By Hai Shalom
原文链接: http://www.rt-embedded.com/blog/archives/writing-efficient-c-code-for-embedded-systems/
The traditional definition of efficiency has two aspects: speed and size. In most cases, optimizing the first aspect causes a degradation in the other, and it’s a matter of balancing between the two, according to the specific needs. Per each embedded system, or even a software module, the appropriate strategy must be balanced between the two. Nowadays, there is a new dimension to this definition; power. In this article, I am going to discuss about the traditional aspects. In the years I’ve been working as a software engineer, I gained a lot of experience about C code efficiency. I saw how changing a few lines of code makes the difference, either in performance, final size or memory consumption. The examples I’ll show here were written in C and tested on an ARM platform. You should expect similar behavior by other processors. I might update this article from time to time with some more tips, so it is recommended to bookmark it and catch up.
Global variables
The use of global variables is not recommended in most cases, but there are cases where we must use them. In some cases, we declare large tables/arrays which are used later by the software. When using global variables, follow the following guidelines:
-
Tables/Arrays which never change, should be defined as const. When defining them as constant, they will be moved to the code section. If this table/array was defined in a shared library, without the const directive, the table would be copied per each instance of a linked process. However, with the const directive, it will have only a single instance in memory.
-
Reading and writing global variables require additional opcodes (load the global address, load the value from the address, and then store the value back). If possible, try to use local variables, or use a local copy.
-
Declare all globals as static, unless other C files need to see them (not recommended at all. You can use a local read and write functions instead, and keep them static).

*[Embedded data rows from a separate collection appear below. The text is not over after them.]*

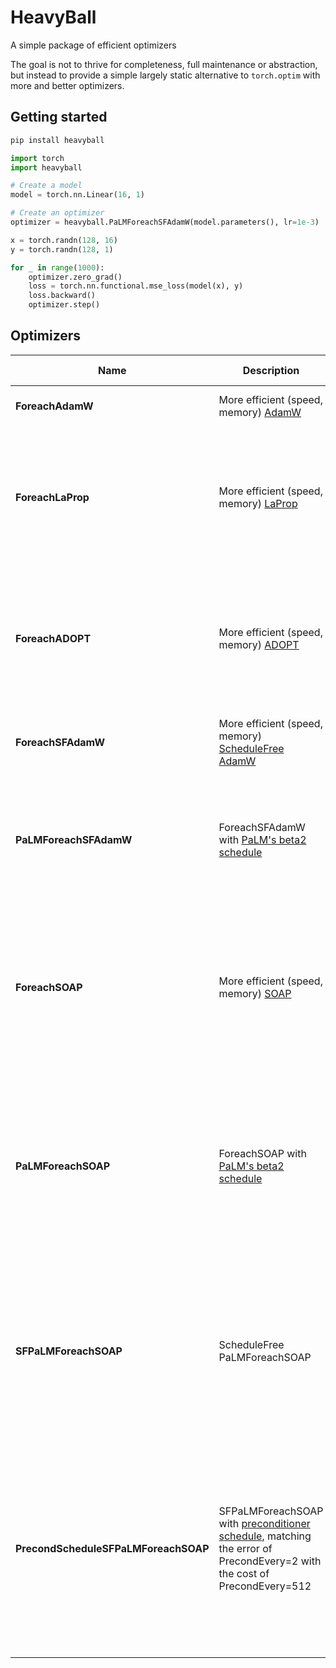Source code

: # HeavyBall

A simple package of efficient optimizers

The goal is not to thrive for completeness, full maintenance or abstraction, but instead to provide a simple
largely static alternative to `torch.optim` with more and better optimizers.

## Getting started

```bash
pip install heavyball
```

```python
import torch
import heavyball

# Create a model
model = torch.nn.Linear(16, 1)

# Create an optimizer
optimizer = heavyball.PaLMForeachSFAdamW(model.parameters(), lr=1e-3)

x = torch.randn(128, 16)
y = torch.randn(128, 1)

for _ in range(1000):
    optimizer.zero_grad()
    loss = torch.nn.functional.mse_loss(model(x), y)
    loss.backward()
    optimizer.step()
```

## Optimizers

| Name                                 | Description                                                                                                                                                       | Advantages / Disadvantages                                                                                                                                                                                                                                                                  |
|--------------------------------------|-------------------------------------------------------------------------------------------------------------------------------------------------------------------|---------------------------------------------------------------------------------------------------------------------------------------------------------------------------------------------------------------------------------------------------------------------------------------------|
| **ForeachAdamW**                     | More efficient (speed, memory) [AdamW](https://arxiv.org/abs/1711.05101)                                                                                          | + Faster than AdamW<br>+ Possibly more (numerically) stable                                                                                                                                                                                                                                 
| **ForeachLaProp**                    | More efficient (speed, memory) [LaProp](https://arxiv.org/abs/2002.04839)                                                                                         | + Same cost as AdamW<br>+ Marginally better converence (better proofs)<br>+ Higher hyperparameter stability<br>- Not a guaranteed win (can be neutral)<br>- No "Slingshot"                                                                                                                  |
| **ForeachADOPT**                     | More efficient (speed, memory) [ADOPT](https://arxiv.org/abs/2411.02853)                                                                                          | + Same cost as AdamW<br>+ Rigorous mathematical convergence proofs, even for challenging models (GANs)<br>- Empirically underperforms LaProp<br>- no bf16                                                                                                                                   |
| **ForeachSFAdamW**                   | More efficient (speed, memory) [ScheduleFree AdamW](https://arxiv.org/abs/2405.15682)                                                                             | + Same cost as AdamW, but better eval perf<br>+ Full control over hyperparameters                                                                                                                                                                                                           |
| **PaLMForeachSFAdamW**               | ForeachSFAdamW with [PaLM's beta2 schedule](https://arxiv.org/abs/2204.02311)                                                                                     | + Same cost as AdamW, but better eval perf<br>+ Less control, but faster early and more stable late convergence<br>+ ScheduleFree<br>- slow early convergence                                                                                                                               |
| **ForeachSOAP**                      | More efficient (speed, memory) [SOAP](https://arxiv.org/abs/2409.11321)                                                                                           | + Fastest convergence (loss-at-step)<br>+ Full control over hyperparameters<br>- more memory usage<br>- more hyperparameters<br>- higher overhead than AdamW (can be ammortized; better loss-at-second)                                                                                     |
| **PaLMForeachSOAP**                  | ForeachSOAP with [PaLM's beta2 schedule](https://arxiv.org/abs/2204.02311)                                                                                        | + Fastest convergence (loss-at-step)<br>+ Less control, but faster early and more stable late convergence<br>- more memory usage<br>- more hyperparameters<br>- higher overhead than AdamW (can be ammortized; better loss-at-second)                                                       |
| **SFPaLMForeachSOAP**                | ScheduleFree PaLMForeachSOAP                                                                                                                                      | + Fast convergence (loss-at-step)<br>+ less memory usage than PaLMForeachSOAP (more tham AdamW)<br>- slower initial convergence than PaLMForeachSOAP (but allows higher LRs)<br>- higher overhead than AdamW (can be ammortized)                                                            |
| **PrecondScheduleSFPaLMForeachSOAP** | SFPaLMForeachSOAP with [preconditioner schedule](https://github.com/lixilinx/psgd_torch/), matching the error of PrecondEvery=2 with the cost of PrecondEvery=512 | + Better initial convergence than SFPaLMForeachSOAP<br>+ Significantly faster (sec/it) later<br>+ less memory usage than PaLMForeachSOAP (more tham AdamW)<br>- slower initial convergence than PaLMForeachSOAP (but allows higher LRs)<br>- higher overhead than AdamW (can be ammortized) |
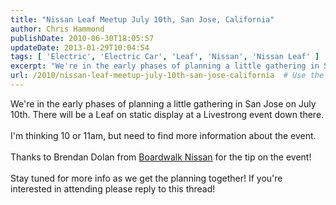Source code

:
 ```yaml
---
title: "Nissan Leaf Meetup July 10th, San Jose, California"
author: Chris Hammond
publishDate: 2010-06-30T18:05:57
updateDate: 2013-01-29T10:04:54
tags: [ 'Electric', 'Electric Car', 'Leaf', 'Nissan', 'Nissan Leaf' ]
excerpt: "We're in the early phases of planning a little gathering in San Jose on July 10th. There will be a Leaf on static display at a Livestrong event down there.  I'm thinking 10 or 11am, but need to find more information about the event.  Thanks to Brendan Dolan from Boardwalk Nissan for the tip on the event!  Stay tuned for more info as we get the planning together! If you're interested in attending please reply to this thread!"
url: /2010/nissan-leaf-meetup-july-10th-san-jose-california  # Use the generated URL with year
---
```

We're in the early phases of planning a little gathering in San Jose on July 10th. There will be a Leaf on static display at a Livestrong event down there.<br /> <br /> I'm thinking 10 or 11am, but need to find more information about the event.<br /> <br /> Thanks to Brendan Dolan from <a href="https://www.boardwalknissan.com/">Boardwalk Nissan</a> for the tip on the event!<br /> <br /> Stay tuned for more info as we get the planning together! If you're interested in attending please reply to this thread!

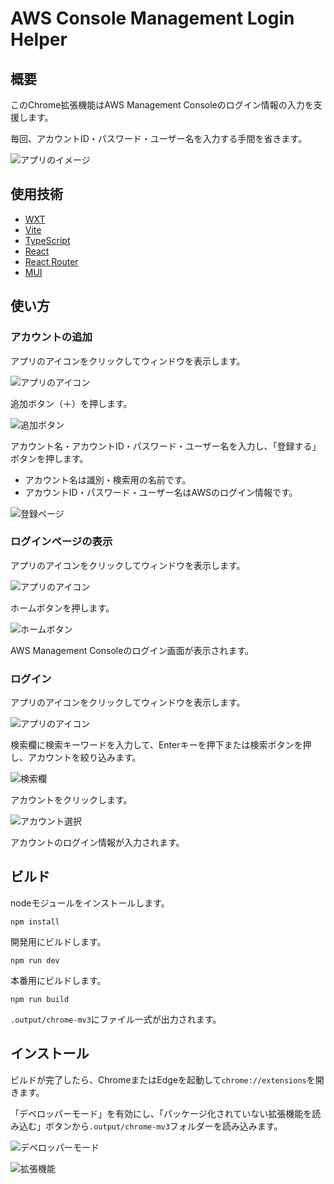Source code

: # AWS Console Management Login Helper

## 概要

このChrome拡張機能はAWS Management Consoleのログイン情報の入力を支援します。

毎回、アカウントID・パスワード・ユーザー名を入力する手間を省きます。

![アプリのイメージ](./docs/images/app_image.png)


## 使用技術

* [WXT](https://wxt.dev/)
* [Vite](https://vitejs.dev/)
* [TypeScript](https://www.typescriptlang.org/)
* [React](https://react.dev/)
* [React Router](https://reactrouter.com/)
* [MUI](https://mui.com/)

## 使い方

### アカウントの追加

アプリのアイコンをクリックしてウィンドウを表示します。

![アプリのアイコン](./docs/images/extension_icon.png)

追加ボタン（＋）を押します。

![追加ボタン](./docs/images/add_button.png)

アカウント名・アカウントID・パスワード・ユーザー名を入力し、「登録する」ボタンを押します。

* アカウント名は識別・検索用の名前です。
* アカウントID・パスワード・ユーザー名はAWSのログイン情報です。

![登録ページ](./docs/images/add_page.png)

### ログインページの表示

アプリのアイコンをクリックしてウィンドウを表示します。

![アプリのアイコン](./docs/images/extension_icon.png)

ホームボタンを押します。

![ホームボタン](./docs/images/home_button.png)

AWS Management Consoleのログイン画面が表示されます。

### ログイン

アプリのアイコンをクリックしてウィンドウを表示します。

![アプリのアイコン](./docs/images/extension_icon.png)

検索欄に検索キーワードを入力して、Enterキーを押下または検索ボタンを押し、アカウントを絞り込みます。

![検索欄](./docs/images/search_input.png)

アカウントをクリックします。

![アカウント選択](./docs/images/account_select.png)

アカウントのログイン情報が入力されます。

## ビルド

nodeモジュールをインストールします。

```shell
npm install
```

開発用にビルドします。

```shell
npm run dev
```

本番用にビルドします。

```shell
npm run build
```

`.output/chrome-mv3`にファイル一式が出力されます。

## インストール

ビルドが完了したら、ChromeまたはEdgeを起動して`chrome://extensions`を開きます。

「デベロッパーモード」を有効にし、「パッケージ化されていない拡張機能を読み込む」ボタンから`.output/chrome-mv3`フォルダーを読み込みます。

![デベロッパーモード](./docs/images/extentions_developer_mode.png)

![拡張機能](./docs/images/extentions.png)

Variable types, signess and localization
In is very important to select the appropriate variable types you are using. There are a few rules of thumb in this case:
-
Try to use variables in the native size of the processor (like int for 32-bit processors). For a typical 32-bit processor, the use of short int or char types is less recommended. There are processors which need to read a 32-bit word anyway and do some shifting and masking, just to get the right value. Other pipeline processors which have 16-bit or 8-bit access opcodes, may read 32-bit anyway.
-
If you don’t require negative values, use unsigned variables. Unsigned variables yield better performance, especially when using division and multiplications.
-
Declare variables only when you really need them and not in the begining of the function. This will allow the compiler to better utilize the internal registers and avoiding assignment of a register to a variable which is used only later.
Division and Modulus
The division and modulus arithmetic operations require extensive CPU cycles. In ARM platform, they are done by software, and it is also known that in other processors, these operations are much slower than any other arithmetic operations.

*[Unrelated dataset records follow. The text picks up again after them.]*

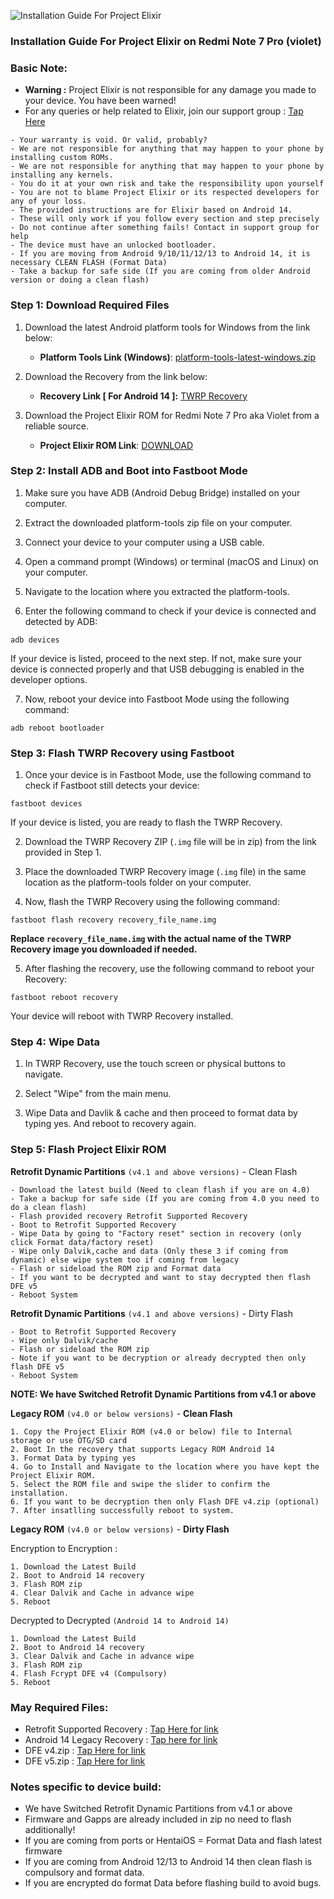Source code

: ![Installation Guide For Project Elixir](https://i.imgur.com/42LxtAl.png)

### Installation Guide For Project Elixir on Redmi Note 7 Pro (violet)

###  **Basic Note:** 
- **Warning :** Project Elixir is not responsible for any damage you made to your device. You have been warned!
- For any queries or help related to Elixir, join our support group : [Tap Here](https://telegram.me/Elixir_Discussion)
```
- Your warranty is void. Or valid, probably?
- We are not responsible for anything that may happen to your phone by installing custom ROMs.
- We are not responsible for anything that may happen to your phone by installing any kernels.
- You do it at your own risk and take the responsibility upon yourself 
- You are not to blame Project Elixir or its respected developers for any of your loss.
- The provided instructions are for Elixir based on Android 14.
- These will only work if you follow every section and step precisely
- Do not continue after something fails! Contact in support group for help
- The device must have an unlocked bootloader.
- If you are moving from Android 9/10/11/12/13 to Android 14, it is necessary CLEAN FLASH (Format Data)
- Take a backup for safe side (If you are coming from older Android version or doing a clean flash) 
```


### Step 1: Download Required Files
1. Download the latest Android platform tools for Windows from the link below:
   - **Platform Tools Link (Windows)**: [platform-tools-latest-windows.zip](https://dl.google.com/android/repository/platform-tools-latest-windows.zip)

2. Download the Recovery from the link below:
   - **Recovery Link [ For Android 14 ]:** [TWRP Recovery](https://www.pling.com/p/1623145/)

3. Download the Project Elixir ROM for Redmi Note 7 Pro aka Violet from a reliable source.
   - **Project Elixir ROM Link**: [DOWNLOAD](https://projectelixiros.com/device/violet)

### Step 2: Install ADB and Boot into Fastboot Mode
1. Make sure you have ADB (Android Debug Bridge) installed on your computer. 

2. Extract the downloaded platform-tools zip file on your computer.

3. Connect your device to your computer using a USB cable.

4. Open a command prompt (Windows) or terminal (macOS and Linux) on your computer.

5. Navigate to the location where you extracted the platform-tools.

6. Enter the following command to check if your device is connected and detected by ADB:

```
adb devices
```

If your device is listed, proceed to the next step. If not, make sure your device is connected properly and that USB debugging is enabled in the developer options.

7. Now, reboot your device into Fastboot Mode using the following command:

```
adb reboot bootloader
```

### Step 3: Flash TWRP Recovery using Fastboot
1. Once your device is in Fastboot Mode, use the following command to check if Fastboot still detects your device:

```
fastboot devices
```

If your device is listed, you are ready to flash the TWRP Recovery.

2. Download the TWRP Recovery ZIP (`.img` file will be in zip) from the link provided in Step 1.

3. Place the downloaded TWRP Recovery image (`.img` file) in the same location as the platform-tools folder on your computer.

4. Now, flash the TWRP Recovery using the following command:

```
fastboot flash recovery recovery_file_name.img
```

**Replace `recovery_file_name.img` with the actual name of the TWRP Recovery image you downloaded if needed.**

5. After flashing the recovery, use the following command to reboot your Recovery:

```
fastboot reboot recovery
```

Your device will reboot with TWRP Recovery installed.

### Step 4: Wipe Data
1. In TWRP Recovery, use the touch screen or physical buttons to navigate.

2. Select "Wipe" from the main menu.

3. Wipe Data and Davlik & cache and then proceed to format data by typing yes. And reboot to recovery again.

### Step 5: Flash Project Elixir ROM

**Retrofit Dynamic Partitions** `(v4.1 and above versions)` - Clean Flash
```
- Download the latest build (Need to clean flash if you are on 4.0)
- Take a backup for safe side (If you are coming from 4.0 you need to do a clean flash)
- Flash provided recovery Retrofit Supported Recovery
- Boot to Retrofit Supported Recovery
- Wipe Data by going to "Factory reset" section in recovery (only click Format data/factory reset)
﻿﻿- Wipe only Dalvik,cache and data (Only these 3 if coming from dynamic) else wipe system too if coming from legacy
﻿﻿- Flash or sideload the ROM zip and Format data
- If you want to be decrypted and want to stay decrypted then flash DFE v5
- Reboot System
```

**Retrofit Dynamic Partitions** `(v4.1 and above versions)` - Dirty Flash
```
- Boot to Retrofit Supported Recovery
- Wipe only Dalvik/cache
- Flash or sideload the ROM zip
﻿﻿- Note if you want to be decryption or already decrypted then only flash DFE v5
- Reboot System
```
**NOTE: We have Switched Retrofit Dynamic Partitions from v4.1 or above**


**Legacy ROM** `(v4.0 or below versions)` - **Clean Flash**
```
1. Copy the Project Elixir ROM (v4.0 or below) file to Internal storage or use OTG/SD card
2. Boot In the recovery that supports Legacy ROM Android 14
3. Format Data by typing yes
4. Go to Install and Navigate to the location where you have kept the Project Elixir ROM.
5. Select the ROM file and swipe the slider to confirm the installation.
6. If you want to be decryption then only Flash DFE v4.zip (optional)
7. After insatlling successfully reboot to system.
```

**Legacy ROM** `(v4.0 or below versions)` - **Dirty Flash**

Encryption to Encryption :
```
1. Download the Latest Build
2. Boot to Android 14 recovery
3. Flash ROM zip
4. Clear Dalvik and Cache in advance wipe
5. Reboot
```

Decrypted to Decrypted `(Android 14 to Android 14)`
```
1. Download the Latest Build
2. Boot to Android 14 recovery
3. Clear Dalvik and Cache in advance wipe
3. Flash ROM zip
4. Flash Fcrypt DFE v4 (Compulsory)
5. Reboot
```

### May Required Files:
- Retrofit Supported Recovery : [Tap Here for link](https://sourceforge.net/projects/project-elixir/files/fourteen/violet/recovery/recovery_ProjectElixir_4.1_violet-14.0-20240221-1451-OFFICIAL.img/download)
- Android 14 Legacy Recovery : [Tap here for link](https://sourceforge.net/projects/project-elixir/files/fourteen/violet/recovery/recovery.img/download)
- DFE v4.zip : [Tap Here for link](https://sourceforge.net/projects/project-elixir/files/fourteen/violet/dfe/DFE%20v4.zip/download)
- DFE v5.zip : [Tap Here for link](https://sourceforge.net/projects/project-elixir/files/fourteen/violet/dfe/DFE%20v5.zip/download)

### Notes specific to device build:
- We have Switched Retrofit Dynamic Partitions from v4.1 or above
- Firmware and Gapps are already included in zip no need to flash additionally!
- If you are coming from ports or HentaiOS = Format Data and flash latest firmware
- If you are coming from Android 12/13 to Android 14 then clean flash is compulsory and format data.
- If you are encrypted do format Data before flashing build to avoid bugs.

The modulus operation can be implemented much more efficiently, in some cases, using a simply counter:
// Bad example:
int tick_after_100_cycles_mod( void )
{
static unsigned int i = 0;
if( i % 100 == 0) {
return 1;
} else {
i++;
}
return 0;
}
// Good example:
int tick_after_100_cycles_cnt(
void )
{
static unsigned int i = 0;
if( i >= 100) {
return 1;
} else {
i++;
}
return 0;
}
The division operation is extremely efficient if the divider is a natural number in power of two (2,4,8,16,32…). The reason for this is the binary representation of the numbers inside the processor, where each division by two equals to a single right shift. In this case, if you are dividing a variable with a hard coded value in the power of two, the compiler will automatically convert it to a shift operation. In case you are dividing by a variable, the compiler can not know what values could be used in it and will not optimize this division, so you’ll have to help it by doing the shift operation manually. Here are a few examples and the corresponding output for ARM:
/* Results in a call to division opcode or function */
int test_div( unsigned num, unsigned div )
{
return num / div;
}
/* Results in an optimized automatic shift right */
int test_div_hardcoded_power_2( unsigned num )
{
return num / 8;
}
/* Results in an optimized automatic shift */
int test_div_shift_right( unsigned num, unsigned powerof_two )
{
return num >> powerof_two;
}
00000000 <test_div>:
0: e52de004 push {lr} ; (str lr, [sp, #-4]!)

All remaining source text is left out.